Plus, the geography of the area - a rocky shore of an active waterfall impacted by changing water levels and currents - makes it all the more challenging to parse.
After the state Fish and Wildlife Commission adopted an administrative rule allowing Grand Ronde to harvest a certain number of steelhead and salmon from the falls for ceremonial purposes, Grand Ronde applied for a lease from the Oregon Department of State Lands to allow it to construct a fishing platform at the falls.
The power company submitted a comment suggesting a safety plan be implemented for ceremonial fishers, but didn't raise any concerns about property ownership, D'Aquila pointed out.
Then, in 2018, the Department of State Lands issued Grand Ronde a registration allowing it to use a portion of the falls for a fishing platform.
The power company appealed Grand Ronde's registration, as did four other tribes in the region. The other tribes' concerns, according to Lindley, came down to a difference in opinion about traditional methods of fishing, how the platforms were assembled, equal access to fishing, whether the state should be involved and issues of treaty rights.
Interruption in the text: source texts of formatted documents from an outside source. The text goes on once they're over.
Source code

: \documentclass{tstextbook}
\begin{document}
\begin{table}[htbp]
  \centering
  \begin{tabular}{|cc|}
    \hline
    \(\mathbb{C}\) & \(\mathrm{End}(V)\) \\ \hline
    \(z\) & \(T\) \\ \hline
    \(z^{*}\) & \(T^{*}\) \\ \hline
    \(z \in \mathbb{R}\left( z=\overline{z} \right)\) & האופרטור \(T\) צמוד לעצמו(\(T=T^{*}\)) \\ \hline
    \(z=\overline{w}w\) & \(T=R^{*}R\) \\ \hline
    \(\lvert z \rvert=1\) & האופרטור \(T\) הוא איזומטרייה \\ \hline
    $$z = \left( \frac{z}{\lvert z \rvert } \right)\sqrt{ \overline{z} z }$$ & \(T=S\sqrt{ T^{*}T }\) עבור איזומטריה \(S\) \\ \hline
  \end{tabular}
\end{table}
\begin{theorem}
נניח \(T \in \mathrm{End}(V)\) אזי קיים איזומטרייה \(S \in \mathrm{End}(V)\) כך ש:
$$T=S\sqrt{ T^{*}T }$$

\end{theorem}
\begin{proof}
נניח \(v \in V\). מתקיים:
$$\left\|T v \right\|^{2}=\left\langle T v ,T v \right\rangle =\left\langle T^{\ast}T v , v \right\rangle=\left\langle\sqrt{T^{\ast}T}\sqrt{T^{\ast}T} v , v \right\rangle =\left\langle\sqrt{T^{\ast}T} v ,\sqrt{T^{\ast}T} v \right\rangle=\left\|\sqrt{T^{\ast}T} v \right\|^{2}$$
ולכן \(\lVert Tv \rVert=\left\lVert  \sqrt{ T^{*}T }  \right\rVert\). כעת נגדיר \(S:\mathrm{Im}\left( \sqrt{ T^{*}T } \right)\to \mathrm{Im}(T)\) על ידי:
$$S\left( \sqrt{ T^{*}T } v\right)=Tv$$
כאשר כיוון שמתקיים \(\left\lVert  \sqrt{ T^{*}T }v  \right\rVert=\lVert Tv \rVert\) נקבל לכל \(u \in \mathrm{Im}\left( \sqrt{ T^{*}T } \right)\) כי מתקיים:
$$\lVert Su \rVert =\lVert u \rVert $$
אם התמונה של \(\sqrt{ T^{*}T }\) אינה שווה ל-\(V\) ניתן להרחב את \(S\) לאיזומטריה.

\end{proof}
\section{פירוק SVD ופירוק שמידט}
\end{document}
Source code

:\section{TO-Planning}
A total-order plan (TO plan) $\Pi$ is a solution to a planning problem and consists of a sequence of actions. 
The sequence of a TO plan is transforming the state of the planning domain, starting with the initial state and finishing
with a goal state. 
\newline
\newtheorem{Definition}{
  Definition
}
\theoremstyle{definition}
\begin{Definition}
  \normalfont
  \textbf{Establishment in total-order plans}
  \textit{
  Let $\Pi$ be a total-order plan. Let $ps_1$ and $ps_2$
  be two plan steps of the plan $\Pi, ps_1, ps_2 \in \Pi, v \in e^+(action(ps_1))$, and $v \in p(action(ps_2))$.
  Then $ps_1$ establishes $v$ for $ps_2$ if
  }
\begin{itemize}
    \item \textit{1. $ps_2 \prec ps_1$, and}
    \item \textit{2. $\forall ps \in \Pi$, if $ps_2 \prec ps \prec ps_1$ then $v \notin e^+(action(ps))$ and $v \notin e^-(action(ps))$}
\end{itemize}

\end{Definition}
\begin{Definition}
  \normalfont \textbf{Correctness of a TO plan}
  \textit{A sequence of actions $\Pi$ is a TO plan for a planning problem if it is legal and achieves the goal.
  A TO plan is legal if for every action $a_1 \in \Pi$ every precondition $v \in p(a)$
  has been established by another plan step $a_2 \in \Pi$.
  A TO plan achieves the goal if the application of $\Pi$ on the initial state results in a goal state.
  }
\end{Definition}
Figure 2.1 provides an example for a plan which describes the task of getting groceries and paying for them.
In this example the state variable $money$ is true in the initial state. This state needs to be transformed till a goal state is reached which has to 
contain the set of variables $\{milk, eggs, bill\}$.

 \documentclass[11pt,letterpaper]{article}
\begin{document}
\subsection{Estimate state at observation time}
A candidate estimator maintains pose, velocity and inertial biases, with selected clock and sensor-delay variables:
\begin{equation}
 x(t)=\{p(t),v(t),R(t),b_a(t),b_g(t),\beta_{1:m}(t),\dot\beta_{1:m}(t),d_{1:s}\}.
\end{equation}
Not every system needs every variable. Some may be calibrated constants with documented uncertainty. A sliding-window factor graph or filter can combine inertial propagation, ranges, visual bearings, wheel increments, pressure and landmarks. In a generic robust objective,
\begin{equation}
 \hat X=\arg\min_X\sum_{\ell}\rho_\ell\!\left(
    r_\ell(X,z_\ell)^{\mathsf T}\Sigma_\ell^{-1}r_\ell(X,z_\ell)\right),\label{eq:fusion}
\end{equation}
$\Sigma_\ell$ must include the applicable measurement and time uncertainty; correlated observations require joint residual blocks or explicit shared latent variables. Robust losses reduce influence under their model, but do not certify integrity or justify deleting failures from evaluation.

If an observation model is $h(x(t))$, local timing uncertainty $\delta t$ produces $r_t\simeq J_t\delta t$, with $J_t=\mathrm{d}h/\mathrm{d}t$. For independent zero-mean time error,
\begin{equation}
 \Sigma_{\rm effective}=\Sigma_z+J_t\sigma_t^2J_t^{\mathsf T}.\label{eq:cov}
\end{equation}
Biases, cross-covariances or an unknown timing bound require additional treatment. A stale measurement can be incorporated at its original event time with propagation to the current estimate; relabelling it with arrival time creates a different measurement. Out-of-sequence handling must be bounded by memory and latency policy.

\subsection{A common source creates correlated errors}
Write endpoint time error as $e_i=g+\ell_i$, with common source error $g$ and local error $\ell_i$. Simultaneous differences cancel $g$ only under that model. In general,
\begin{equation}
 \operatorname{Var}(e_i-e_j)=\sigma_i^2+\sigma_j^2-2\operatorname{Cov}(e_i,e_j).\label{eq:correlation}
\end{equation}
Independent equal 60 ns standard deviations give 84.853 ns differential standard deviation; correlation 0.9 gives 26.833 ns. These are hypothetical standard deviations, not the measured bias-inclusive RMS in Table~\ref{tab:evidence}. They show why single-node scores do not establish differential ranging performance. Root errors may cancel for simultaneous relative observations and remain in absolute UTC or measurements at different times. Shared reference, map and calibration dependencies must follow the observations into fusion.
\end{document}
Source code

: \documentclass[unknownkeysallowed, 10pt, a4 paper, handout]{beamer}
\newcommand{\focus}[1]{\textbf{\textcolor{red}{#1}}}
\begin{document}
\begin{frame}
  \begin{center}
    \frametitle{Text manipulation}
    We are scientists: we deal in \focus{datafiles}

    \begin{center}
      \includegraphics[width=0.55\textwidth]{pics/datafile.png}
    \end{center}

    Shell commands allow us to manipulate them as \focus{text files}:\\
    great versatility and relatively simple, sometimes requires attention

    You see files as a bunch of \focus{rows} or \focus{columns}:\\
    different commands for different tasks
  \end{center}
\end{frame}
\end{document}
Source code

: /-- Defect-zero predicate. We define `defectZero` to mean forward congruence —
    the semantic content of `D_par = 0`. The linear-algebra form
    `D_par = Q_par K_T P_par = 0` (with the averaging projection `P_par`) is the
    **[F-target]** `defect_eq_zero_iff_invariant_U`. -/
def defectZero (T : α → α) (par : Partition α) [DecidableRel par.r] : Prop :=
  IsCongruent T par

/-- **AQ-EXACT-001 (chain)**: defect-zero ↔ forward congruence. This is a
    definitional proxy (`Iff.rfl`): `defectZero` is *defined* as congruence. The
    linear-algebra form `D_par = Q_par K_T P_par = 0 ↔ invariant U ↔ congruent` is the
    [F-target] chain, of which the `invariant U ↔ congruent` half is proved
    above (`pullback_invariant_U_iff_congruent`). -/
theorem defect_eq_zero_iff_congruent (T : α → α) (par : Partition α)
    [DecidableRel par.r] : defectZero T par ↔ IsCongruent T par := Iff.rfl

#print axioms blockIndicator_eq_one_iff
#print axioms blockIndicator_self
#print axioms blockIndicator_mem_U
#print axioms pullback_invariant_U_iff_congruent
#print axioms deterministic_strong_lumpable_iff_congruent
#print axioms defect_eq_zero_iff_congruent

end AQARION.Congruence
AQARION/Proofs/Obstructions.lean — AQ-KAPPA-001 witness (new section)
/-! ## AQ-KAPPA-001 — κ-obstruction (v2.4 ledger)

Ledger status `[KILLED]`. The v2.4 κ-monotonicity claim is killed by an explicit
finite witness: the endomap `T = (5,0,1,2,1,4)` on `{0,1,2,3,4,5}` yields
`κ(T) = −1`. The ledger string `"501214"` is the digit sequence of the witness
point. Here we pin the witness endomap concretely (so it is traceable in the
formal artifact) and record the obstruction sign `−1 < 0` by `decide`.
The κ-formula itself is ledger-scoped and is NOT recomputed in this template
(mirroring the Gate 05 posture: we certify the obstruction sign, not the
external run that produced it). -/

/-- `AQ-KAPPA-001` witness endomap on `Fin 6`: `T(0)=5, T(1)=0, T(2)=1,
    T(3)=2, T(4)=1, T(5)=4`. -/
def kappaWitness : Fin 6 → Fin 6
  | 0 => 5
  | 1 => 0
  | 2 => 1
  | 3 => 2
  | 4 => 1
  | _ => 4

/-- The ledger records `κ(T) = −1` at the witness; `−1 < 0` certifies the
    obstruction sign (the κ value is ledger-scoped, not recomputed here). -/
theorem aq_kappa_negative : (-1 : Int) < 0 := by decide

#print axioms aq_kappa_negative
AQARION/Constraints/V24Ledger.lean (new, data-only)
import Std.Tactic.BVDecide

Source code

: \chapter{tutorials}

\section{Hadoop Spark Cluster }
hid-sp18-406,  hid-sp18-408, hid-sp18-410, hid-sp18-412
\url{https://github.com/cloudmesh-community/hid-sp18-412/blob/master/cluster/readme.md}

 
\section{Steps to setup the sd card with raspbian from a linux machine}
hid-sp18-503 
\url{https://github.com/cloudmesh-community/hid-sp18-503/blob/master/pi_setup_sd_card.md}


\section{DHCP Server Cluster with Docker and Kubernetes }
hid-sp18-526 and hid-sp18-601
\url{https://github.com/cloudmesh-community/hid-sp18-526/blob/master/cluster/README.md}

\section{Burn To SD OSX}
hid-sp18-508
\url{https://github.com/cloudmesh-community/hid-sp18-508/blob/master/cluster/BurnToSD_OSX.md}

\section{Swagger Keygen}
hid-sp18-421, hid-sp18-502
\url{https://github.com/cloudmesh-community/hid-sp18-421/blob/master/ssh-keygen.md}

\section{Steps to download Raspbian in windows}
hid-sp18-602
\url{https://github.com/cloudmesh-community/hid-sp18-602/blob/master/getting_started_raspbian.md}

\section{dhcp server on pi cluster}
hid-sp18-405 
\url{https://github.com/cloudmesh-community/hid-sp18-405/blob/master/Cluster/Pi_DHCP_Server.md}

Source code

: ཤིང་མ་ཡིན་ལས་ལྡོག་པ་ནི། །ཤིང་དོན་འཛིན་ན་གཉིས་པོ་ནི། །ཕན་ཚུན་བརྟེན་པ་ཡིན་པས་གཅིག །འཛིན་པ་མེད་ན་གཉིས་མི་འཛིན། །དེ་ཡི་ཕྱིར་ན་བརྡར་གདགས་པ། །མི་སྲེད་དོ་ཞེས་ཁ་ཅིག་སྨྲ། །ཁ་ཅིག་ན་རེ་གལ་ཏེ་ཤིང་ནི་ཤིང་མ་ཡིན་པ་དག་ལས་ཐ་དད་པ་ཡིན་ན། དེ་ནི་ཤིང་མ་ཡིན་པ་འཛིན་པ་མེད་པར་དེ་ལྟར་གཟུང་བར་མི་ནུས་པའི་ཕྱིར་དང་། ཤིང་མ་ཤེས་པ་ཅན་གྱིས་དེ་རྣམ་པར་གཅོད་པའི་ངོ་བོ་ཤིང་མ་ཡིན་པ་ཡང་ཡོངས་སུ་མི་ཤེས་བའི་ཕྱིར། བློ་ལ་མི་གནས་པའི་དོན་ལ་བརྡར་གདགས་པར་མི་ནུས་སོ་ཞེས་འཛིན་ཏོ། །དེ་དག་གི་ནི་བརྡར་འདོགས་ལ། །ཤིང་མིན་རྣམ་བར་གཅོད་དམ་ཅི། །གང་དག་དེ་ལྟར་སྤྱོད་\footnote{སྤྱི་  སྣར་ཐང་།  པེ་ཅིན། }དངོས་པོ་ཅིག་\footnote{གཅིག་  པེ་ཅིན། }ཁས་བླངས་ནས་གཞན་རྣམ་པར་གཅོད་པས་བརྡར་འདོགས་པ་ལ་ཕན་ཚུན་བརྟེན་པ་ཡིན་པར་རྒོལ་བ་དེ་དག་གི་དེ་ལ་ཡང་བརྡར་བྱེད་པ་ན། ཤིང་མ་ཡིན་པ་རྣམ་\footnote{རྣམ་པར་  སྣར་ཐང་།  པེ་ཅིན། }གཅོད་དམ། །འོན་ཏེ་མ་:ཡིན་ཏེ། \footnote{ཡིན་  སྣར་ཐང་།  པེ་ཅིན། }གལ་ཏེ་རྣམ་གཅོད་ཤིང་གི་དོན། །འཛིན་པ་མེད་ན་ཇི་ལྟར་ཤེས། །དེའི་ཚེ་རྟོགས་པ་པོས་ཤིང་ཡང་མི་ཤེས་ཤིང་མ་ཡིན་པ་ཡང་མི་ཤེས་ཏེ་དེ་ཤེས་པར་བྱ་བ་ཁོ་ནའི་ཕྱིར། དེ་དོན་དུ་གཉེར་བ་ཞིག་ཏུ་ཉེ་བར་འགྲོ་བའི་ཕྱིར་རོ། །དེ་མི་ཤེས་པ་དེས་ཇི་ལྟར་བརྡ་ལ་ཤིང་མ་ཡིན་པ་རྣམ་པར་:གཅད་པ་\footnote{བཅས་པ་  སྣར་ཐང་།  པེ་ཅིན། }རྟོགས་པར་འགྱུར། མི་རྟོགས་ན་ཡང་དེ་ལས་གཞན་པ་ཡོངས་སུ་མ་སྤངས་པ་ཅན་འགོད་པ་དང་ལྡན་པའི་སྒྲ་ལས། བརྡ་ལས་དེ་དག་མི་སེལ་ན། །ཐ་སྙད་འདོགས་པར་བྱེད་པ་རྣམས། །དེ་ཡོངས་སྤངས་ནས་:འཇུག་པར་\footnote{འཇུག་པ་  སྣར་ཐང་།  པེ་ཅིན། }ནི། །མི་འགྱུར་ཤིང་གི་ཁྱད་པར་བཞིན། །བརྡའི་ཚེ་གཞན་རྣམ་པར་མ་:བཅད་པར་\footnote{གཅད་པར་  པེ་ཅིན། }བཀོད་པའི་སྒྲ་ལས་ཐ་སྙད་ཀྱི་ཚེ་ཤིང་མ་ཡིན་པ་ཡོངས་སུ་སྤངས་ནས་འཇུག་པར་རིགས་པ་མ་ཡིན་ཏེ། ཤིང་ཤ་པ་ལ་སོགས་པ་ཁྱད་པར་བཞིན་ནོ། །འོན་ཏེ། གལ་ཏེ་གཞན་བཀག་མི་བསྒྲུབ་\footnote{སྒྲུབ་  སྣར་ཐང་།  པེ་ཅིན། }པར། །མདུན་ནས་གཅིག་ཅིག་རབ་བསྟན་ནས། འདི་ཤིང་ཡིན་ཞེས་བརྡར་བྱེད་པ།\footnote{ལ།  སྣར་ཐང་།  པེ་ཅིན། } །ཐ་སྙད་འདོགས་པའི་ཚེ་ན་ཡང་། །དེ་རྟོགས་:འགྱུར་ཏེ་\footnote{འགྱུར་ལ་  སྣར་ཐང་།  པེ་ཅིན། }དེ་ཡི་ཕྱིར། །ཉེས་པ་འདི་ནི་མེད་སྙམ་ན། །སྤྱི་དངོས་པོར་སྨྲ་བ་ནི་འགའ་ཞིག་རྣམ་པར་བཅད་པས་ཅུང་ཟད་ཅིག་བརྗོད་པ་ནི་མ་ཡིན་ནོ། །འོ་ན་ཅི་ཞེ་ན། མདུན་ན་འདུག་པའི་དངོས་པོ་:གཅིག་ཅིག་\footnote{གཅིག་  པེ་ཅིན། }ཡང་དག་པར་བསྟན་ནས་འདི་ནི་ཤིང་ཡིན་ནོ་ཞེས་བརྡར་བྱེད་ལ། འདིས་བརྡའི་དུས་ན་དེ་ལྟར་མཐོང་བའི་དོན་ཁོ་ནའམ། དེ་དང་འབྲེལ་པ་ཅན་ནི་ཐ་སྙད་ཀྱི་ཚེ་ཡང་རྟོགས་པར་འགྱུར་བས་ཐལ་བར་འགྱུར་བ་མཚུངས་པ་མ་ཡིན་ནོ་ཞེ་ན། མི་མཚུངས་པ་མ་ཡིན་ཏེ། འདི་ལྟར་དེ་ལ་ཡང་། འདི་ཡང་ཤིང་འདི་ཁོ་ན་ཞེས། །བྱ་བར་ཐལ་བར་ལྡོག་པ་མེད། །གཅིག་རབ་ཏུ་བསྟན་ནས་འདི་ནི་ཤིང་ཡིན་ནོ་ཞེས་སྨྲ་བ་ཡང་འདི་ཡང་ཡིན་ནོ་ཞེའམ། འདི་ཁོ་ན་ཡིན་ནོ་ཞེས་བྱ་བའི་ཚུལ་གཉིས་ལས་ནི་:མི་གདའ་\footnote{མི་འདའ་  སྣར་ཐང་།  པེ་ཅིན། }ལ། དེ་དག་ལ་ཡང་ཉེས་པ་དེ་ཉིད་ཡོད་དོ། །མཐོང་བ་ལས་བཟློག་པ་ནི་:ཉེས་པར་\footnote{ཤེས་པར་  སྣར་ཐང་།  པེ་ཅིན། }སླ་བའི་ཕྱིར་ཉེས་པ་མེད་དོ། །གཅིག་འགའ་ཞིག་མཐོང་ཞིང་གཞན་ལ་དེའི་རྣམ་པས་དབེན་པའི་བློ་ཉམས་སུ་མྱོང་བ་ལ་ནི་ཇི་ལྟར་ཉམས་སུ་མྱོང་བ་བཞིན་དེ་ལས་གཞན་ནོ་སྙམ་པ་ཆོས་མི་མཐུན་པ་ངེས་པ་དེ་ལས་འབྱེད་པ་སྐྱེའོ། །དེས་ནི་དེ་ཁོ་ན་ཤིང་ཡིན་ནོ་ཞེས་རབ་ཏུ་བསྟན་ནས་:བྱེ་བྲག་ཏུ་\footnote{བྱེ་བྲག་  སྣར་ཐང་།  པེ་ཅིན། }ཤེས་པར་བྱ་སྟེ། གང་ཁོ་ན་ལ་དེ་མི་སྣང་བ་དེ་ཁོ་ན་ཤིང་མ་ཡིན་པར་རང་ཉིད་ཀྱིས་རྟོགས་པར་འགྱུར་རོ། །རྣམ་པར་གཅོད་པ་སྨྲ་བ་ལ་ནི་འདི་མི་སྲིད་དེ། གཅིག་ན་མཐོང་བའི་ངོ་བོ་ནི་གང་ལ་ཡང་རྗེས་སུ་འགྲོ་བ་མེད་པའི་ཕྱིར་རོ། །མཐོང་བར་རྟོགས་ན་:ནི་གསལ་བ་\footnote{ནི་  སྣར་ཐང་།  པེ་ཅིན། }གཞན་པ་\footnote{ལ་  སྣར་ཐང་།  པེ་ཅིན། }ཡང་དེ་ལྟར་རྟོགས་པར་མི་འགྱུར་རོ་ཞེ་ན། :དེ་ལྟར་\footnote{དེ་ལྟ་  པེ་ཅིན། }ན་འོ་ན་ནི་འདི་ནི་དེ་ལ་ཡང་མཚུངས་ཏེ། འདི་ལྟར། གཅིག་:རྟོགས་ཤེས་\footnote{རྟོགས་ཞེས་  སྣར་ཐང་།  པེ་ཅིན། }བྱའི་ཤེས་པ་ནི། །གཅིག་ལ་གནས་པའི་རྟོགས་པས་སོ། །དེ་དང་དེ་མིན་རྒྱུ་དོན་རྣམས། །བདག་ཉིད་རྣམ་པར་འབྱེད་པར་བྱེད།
After unsuccessfully trying to mediate for two years, the power company was granted permission to seek condemnation of the contested property from its board in July 2021, two months after submitting a request for a Perpetual Cultural Practices Easement from the Federal Energy Regulatory Commission.
The easement would have authorized federally recognized tribes to access the area for ceremonial fishing.
The advantage to this, Lindley testified, is it would allow the power company to implement safety procedures and keep tabs on who is accessing the area.
"All these things involved that would help alleviate PGE concerns," Lindley said.
The Federal Energy Regulatory Commission rejected the application since the state asserted ownership of the easement land.
While PGE's board encouraged it to settle the issue, it still authorized the power company to file the lawsuit to resolve the title issue. In the following months, both the Confederated Tribes and Bands of the Yakama Nation and the Confederated Tribes of Siletz Indians sent letters to the power company urging it to pursue litigation to resolve the property issue.
PGE had also earlier been in talks with Grand Ronde to lease the area on both sides of the falls for a fishing platform, but suspended those discussions after there had been "concerns raised that we needed to make sure we fully understand," Lindley testified.
Grand Ronde accused the power company of pausing the deal out of concern about not upsetting its business relationship with the Confederated Tribes of Warm Springs, and pointed to an email from a PGE employee recognizing that there could be impacts to the relationship.
The trial is slated to conclude on Thursday, and the outcome could have lasting implications for public land rights, tribal sovereignty and control over one of the state's most iconic natural landmarks.